[Saved entries]

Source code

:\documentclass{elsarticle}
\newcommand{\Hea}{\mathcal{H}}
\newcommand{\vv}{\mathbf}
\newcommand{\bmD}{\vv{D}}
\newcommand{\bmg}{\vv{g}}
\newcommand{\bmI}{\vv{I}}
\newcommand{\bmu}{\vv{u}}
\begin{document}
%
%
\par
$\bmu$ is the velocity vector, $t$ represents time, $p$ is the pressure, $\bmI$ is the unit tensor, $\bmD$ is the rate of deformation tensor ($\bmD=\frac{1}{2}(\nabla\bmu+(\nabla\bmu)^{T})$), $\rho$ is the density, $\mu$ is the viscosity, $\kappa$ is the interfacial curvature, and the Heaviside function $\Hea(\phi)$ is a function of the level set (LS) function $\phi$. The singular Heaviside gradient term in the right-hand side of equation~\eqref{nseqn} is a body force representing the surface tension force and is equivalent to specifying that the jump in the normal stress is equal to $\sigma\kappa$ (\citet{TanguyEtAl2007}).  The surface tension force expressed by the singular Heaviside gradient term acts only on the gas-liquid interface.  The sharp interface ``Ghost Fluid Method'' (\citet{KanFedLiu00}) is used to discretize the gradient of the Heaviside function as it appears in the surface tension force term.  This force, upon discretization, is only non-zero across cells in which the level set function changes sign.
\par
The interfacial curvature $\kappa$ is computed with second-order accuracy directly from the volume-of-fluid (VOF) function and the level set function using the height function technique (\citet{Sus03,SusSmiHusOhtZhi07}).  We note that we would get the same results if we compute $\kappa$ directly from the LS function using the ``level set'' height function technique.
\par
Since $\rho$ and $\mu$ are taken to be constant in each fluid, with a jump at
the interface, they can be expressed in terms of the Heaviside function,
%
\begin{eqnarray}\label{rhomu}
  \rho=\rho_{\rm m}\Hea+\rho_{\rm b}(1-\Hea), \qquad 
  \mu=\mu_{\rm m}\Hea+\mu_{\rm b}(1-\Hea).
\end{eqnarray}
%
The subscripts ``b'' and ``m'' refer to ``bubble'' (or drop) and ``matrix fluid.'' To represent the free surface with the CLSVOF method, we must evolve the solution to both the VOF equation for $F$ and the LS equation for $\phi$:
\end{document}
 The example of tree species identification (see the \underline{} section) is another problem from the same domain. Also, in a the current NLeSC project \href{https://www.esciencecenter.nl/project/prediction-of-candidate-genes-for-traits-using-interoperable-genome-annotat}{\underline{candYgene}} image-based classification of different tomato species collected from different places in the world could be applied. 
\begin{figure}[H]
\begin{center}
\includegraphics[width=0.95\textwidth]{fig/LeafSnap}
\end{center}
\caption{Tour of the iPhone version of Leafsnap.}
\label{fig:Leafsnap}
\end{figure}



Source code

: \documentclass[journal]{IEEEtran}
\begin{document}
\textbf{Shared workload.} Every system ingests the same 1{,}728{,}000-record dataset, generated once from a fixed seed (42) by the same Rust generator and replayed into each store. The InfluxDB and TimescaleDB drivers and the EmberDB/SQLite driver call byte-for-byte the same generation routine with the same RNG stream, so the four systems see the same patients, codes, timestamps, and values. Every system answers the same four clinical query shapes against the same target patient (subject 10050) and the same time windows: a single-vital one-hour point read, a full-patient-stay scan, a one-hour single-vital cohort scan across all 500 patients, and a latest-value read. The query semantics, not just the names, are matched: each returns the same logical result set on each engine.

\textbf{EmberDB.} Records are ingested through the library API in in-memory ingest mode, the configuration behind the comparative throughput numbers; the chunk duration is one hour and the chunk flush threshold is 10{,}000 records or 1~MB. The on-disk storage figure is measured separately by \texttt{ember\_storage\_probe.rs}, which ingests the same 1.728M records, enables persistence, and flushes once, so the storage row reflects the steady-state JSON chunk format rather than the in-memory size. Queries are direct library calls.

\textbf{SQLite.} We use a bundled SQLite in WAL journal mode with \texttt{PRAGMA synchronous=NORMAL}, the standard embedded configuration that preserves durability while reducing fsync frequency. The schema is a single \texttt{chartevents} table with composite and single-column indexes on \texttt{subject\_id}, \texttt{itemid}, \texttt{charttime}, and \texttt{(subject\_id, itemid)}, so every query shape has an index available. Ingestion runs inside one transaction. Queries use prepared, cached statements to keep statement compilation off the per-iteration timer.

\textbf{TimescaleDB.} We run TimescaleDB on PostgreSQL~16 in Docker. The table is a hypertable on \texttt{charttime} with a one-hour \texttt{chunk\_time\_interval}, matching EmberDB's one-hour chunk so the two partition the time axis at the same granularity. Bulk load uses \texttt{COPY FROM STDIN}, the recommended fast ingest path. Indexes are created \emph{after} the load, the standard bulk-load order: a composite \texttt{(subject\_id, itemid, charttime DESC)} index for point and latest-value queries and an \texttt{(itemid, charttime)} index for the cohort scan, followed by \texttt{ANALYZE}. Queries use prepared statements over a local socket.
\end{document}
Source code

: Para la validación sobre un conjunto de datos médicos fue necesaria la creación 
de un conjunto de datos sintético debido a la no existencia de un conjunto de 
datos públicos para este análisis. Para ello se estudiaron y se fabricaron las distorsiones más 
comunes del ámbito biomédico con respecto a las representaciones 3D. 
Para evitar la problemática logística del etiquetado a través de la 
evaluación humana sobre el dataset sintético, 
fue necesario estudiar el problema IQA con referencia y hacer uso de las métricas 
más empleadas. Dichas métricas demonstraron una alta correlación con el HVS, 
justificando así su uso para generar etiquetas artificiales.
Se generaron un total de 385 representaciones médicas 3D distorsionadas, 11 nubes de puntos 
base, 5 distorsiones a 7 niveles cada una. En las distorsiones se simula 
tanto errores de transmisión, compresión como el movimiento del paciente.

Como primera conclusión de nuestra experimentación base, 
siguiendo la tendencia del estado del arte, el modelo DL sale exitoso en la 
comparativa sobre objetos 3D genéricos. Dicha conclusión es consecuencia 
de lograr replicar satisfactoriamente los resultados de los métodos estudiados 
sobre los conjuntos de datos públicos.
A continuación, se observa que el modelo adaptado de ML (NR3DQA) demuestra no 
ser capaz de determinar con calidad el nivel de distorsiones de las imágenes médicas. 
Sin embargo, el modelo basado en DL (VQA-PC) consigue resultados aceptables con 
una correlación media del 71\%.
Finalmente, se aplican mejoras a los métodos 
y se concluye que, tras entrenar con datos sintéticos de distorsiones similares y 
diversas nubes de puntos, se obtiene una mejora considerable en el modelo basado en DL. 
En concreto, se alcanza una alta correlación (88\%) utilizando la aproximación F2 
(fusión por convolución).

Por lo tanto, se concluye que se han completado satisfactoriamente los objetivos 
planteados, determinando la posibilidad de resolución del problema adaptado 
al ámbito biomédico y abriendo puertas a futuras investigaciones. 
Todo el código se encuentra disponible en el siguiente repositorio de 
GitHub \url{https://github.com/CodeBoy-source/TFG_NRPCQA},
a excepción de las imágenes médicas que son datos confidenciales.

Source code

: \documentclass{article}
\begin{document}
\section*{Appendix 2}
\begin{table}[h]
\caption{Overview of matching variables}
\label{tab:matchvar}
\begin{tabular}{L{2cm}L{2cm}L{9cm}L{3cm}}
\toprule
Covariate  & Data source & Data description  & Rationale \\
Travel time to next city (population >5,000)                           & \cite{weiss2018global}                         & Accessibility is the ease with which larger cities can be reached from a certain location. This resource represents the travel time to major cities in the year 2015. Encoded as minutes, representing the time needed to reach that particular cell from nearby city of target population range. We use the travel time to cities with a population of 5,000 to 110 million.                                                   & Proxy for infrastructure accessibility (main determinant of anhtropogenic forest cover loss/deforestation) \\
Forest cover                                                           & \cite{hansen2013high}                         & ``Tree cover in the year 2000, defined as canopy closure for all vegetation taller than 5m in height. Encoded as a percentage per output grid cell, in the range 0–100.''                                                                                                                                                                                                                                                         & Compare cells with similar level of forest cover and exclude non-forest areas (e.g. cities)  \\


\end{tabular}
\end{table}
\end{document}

Requirement> Using only the entries above, output the line with "datos públicos para", the line with "evaluación humana sobre", and all lines between them, exactly as they stand.

Response to this task>
datos públicos para este análisis. Para ello se estudiaron y se fabricaron las distorsiones más 
comunes del ámbito biomédico con respecto a las representaciones 3D. 
Para evitar la problemática logística del etiquetado a través de la 
evaluación humana sobre el dataset sintético, 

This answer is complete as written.